You can choose to follow your advisor's "stay calm" mantra and allow the market to run it's course, because it will eventually come back - as they have undoubtedly reminded you - it always does. But what they will not tell you is that this will cost you something even more precious than the hard-earned money you've already lost- TIME. After the bear market of 2000 "staying calm" cost investors 13 years. Thirteen years! It doesn't take a mathematician to understand that avoiding the blood-baths of 2000, 2008 and the impending 2022 is practically the difference between the "haves" and the "have-nots" in retirement saving.
Nobody has a crystal ball... TRUE- but you don't need to be a psychic to avoid the carnage that has visited the market three times in the last 21 years.

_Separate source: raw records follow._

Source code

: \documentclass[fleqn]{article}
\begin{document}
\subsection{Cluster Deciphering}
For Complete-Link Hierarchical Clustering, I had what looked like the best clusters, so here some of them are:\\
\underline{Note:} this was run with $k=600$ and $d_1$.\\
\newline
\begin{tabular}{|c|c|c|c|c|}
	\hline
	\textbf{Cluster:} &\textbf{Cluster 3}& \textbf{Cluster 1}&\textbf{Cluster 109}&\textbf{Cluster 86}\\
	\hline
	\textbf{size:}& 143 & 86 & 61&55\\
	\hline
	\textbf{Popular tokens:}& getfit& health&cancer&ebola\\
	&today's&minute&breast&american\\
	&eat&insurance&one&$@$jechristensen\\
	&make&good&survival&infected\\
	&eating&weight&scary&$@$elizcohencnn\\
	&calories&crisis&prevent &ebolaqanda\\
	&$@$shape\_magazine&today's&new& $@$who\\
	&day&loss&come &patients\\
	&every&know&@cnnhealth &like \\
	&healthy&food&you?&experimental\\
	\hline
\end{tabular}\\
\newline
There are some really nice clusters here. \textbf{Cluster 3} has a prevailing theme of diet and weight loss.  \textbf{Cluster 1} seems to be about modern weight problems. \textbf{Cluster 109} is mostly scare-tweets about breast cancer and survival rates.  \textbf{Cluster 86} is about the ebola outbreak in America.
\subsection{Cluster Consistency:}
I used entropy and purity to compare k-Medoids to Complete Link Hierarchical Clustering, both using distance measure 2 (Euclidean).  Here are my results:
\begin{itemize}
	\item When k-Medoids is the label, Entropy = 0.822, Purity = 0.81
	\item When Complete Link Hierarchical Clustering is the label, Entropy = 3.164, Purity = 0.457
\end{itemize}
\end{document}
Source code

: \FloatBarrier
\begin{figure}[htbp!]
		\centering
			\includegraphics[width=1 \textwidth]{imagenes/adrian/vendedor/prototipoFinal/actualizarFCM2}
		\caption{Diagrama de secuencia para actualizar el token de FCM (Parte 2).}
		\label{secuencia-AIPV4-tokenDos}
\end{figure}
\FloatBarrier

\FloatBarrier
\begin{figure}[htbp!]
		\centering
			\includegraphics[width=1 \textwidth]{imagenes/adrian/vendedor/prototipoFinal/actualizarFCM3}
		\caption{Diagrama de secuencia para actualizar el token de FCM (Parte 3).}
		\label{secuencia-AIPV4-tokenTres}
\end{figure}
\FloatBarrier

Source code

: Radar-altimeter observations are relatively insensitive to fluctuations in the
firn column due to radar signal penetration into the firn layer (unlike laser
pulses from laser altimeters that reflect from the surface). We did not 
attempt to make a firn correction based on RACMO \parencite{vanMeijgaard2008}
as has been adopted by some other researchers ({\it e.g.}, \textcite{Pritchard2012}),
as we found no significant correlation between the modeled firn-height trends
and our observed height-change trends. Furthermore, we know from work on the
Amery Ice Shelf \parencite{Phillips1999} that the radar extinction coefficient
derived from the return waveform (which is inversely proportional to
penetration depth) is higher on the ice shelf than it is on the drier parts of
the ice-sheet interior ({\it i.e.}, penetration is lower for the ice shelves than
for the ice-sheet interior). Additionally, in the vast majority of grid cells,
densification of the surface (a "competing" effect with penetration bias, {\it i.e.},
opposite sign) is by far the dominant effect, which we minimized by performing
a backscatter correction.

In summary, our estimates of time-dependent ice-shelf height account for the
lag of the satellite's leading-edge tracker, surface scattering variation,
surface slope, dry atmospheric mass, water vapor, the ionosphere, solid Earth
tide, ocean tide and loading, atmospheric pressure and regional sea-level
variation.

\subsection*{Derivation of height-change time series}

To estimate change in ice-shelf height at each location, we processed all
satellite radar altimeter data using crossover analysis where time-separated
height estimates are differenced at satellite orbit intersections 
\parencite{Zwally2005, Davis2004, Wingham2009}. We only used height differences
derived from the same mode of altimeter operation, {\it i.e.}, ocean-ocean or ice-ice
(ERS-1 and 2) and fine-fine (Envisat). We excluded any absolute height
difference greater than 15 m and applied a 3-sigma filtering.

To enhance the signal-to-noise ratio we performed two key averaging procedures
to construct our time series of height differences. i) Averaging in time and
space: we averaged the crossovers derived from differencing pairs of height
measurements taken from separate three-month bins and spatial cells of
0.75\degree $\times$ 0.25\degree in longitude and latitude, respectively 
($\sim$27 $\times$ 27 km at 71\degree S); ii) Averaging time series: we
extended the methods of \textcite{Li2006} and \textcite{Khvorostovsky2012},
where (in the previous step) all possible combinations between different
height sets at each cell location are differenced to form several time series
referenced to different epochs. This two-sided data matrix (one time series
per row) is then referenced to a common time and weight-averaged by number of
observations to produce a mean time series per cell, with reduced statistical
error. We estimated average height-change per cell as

Any independent technical analyst worth their salt has the tools available to steer you clear of these major pit falls with few false positives.
If it's really this simple, why don't more people avoid these losses? This is a great question that needs it's own separate article, but the bottom line is that A LOT of money did exit the market (not by luck) and many advisors without exit strategies are telling their clients to "stay calm". Is "staying calm" really the strategy that you want to have for navigating bear markets?